- GIVEN INFORMATION -
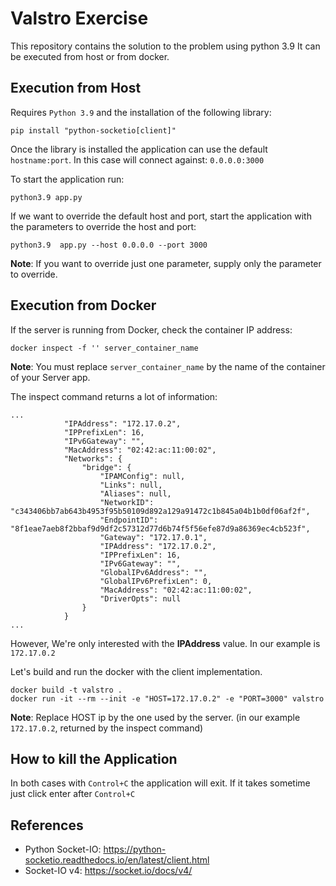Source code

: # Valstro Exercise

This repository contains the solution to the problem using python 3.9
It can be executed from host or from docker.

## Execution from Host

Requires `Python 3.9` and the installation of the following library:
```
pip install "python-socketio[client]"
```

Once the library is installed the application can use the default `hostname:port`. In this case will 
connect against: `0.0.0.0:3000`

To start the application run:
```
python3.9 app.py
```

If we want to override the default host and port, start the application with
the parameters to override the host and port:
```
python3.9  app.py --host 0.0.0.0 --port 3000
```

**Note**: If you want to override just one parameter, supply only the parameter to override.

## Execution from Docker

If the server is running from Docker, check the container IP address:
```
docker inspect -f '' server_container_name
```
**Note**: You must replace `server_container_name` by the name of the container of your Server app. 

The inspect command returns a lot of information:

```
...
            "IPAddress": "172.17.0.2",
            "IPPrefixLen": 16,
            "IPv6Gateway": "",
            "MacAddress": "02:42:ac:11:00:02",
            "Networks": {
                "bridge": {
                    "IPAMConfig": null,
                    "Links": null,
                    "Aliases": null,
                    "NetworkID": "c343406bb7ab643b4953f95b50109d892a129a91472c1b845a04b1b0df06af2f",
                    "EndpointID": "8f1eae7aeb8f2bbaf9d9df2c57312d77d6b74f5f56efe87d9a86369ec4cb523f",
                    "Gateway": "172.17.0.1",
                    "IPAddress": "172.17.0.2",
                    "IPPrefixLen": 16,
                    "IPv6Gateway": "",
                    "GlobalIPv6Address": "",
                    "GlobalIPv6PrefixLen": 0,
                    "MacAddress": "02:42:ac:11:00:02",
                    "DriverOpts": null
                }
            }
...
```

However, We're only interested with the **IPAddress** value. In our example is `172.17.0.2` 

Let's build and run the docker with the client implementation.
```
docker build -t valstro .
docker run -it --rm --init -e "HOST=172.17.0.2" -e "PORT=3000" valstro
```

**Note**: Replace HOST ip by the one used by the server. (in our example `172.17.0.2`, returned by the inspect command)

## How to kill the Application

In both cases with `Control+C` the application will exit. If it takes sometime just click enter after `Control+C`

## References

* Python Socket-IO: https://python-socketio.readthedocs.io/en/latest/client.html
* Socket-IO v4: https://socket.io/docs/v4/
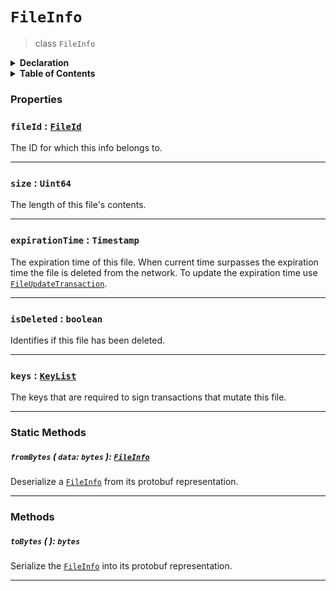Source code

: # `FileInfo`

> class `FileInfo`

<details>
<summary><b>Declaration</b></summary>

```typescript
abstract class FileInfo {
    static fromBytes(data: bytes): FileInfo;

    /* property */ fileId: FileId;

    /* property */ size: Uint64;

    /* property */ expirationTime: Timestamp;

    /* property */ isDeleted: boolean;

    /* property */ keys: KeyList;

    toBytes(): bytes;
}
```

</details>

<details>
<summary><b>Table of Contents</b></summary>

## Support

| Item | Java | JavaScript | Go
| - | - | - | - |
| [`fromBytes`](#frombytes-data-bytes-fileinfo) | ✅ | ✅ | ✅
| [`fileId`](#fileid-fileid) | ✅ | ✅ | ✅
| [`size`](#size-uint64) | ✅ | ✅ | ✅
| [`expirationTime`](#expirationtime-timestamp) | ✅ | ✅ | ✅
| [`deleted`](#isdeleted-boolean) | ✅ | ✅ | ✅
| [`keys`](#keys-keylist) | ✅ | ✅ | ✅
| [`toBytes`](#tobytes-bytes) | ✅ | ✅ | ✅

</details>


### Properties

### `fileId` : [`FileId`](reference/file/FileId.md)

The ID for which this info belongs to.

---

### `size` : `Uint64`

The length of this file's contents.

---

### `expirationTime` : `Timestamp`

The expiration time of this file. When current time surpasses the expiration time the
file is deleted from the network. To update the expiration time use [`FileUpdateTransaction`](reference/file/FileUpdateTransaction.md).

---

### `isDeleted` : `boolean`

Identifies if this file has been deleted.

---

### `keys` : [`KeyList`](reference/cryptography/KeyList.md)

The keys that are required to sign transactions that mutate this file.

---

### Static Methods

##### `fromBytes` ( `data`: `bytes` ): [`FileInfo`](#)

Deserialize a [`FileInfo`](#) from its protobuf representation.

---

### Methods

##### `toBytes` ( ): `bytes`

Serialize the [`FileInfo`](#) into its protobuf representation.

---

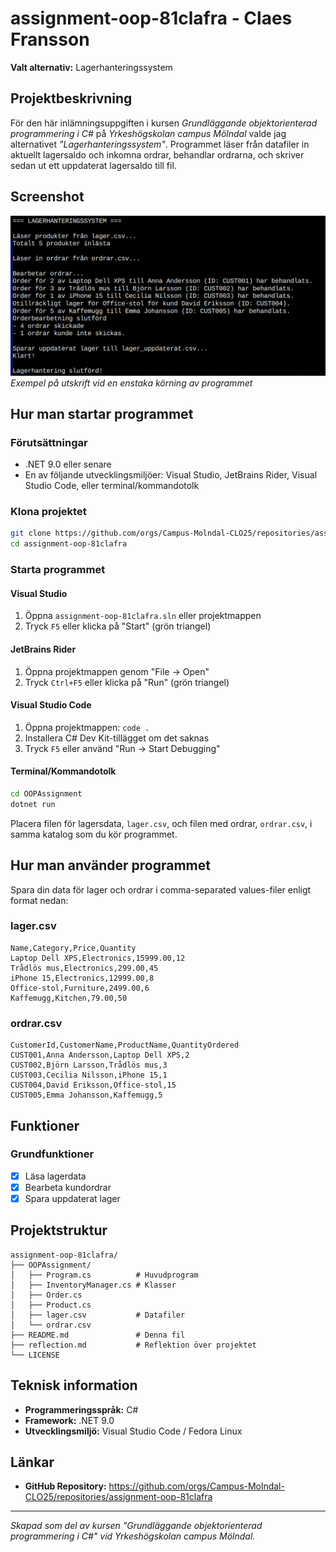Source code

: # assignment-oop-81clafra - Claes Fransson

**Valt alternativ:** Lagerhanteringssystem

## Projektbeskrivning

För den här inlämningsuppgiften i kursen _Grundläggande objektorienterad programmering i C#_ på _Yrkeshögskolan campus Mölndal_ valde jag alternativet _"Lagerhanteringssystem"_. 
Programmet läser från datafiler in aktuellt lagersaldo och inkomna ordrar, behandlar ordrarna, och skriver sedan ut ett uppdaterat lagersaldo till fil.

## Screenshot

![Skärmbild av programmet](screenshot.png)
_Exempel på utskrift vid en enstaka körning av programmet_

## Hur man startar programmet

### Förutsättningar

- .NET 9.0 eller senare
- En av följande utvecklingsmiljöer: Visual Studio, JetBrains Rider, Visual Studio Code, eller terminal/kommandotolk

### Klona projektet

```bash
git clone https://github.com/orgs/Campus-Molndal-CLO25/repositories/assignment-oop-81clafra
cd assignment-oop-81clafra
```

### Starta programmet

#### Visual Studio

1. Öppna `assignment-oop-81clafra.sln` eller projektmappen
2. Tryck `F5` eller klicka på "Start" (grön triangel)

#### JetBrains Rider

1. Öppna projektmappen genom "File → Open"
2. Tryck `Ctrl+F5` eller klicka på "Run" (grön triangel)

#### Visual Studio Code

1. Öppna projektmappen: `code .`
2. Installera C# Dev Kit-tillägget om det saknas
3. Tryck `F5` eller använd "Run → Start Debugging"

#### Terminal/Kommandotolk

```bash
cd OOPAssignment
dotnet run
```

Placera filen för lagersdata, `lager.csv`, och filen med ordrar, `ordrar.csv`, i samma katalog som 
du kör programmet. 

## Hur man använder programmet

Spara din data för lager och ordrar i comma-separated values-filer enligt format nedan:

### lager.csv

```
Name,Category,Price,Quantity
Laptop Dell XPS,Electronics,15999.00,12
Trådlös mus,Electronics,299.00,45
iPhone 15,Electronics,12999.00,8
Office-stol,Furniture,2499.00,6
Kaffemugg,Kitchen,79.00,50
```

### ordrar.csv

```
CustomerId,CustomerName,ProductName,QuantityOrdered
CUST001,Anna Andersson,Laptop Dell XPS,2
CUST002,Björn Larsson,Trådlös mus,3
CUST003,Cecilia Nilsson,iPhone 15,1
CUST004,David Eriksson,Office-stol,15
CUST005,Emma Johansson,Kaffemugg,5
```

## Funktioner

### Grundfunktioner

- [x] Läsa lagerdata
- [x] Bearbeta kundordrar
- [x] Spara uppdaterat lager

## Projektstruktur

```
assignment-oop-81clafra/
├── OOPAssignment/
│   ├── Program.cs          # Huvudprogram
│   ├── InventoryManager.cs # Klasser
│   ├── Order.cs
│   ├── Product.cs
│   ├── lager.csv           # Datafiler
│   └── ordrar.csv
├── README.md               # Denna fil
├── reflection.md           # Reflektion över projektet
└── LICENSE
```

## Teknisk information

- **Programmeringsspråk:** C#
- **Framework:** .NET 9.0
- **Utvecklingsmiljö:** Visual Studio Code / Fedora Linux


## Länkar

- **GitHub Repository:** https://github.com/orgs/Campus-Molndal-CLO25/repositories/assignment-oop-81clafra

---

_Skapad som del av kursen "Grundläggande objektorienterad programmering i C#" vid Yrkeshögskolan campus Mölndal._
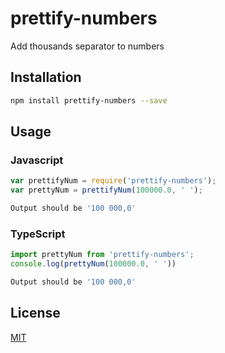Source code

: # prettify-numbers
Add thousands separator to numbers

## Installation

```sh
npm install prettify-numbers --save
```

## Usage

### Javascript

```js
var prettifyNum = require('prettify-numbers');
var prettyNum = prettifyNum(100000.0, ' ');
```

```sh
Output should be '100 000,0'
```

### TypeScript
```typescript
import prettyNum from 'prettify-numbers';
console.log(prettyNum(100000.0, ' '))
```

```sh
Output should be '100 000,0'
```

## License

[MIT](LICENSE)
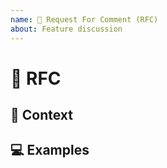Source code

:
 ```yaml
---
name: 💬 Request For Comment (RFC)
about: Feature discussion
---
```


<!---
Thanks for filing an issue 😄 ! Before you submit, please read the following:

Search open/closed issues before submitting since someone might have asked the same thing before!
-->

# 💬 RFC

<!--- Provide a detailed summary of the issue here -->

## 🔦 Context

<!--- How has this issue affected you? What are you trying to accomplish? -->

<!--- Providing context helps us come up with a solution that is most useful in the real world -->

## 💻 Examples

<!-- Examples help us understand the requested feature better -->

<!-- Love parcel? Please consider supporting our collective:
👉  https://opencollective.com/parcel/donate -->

- PROMPT -
If the string "kursen" is in a line of the entries, pick that line out.

- OUTPUT BELOW -
För den här inlämningsuppgiften i kursen _Grundläggande objektorienterad programmering i C#_ på _Yrkeshögskolan campus Mölndal_ valde jag alternativet _"Lagerhanteringssystem"_. 
_Skapad som del av kursen "Grundläggande objektorienterad programmering i C#" vid Yrkeshögskolan campus Mölndal._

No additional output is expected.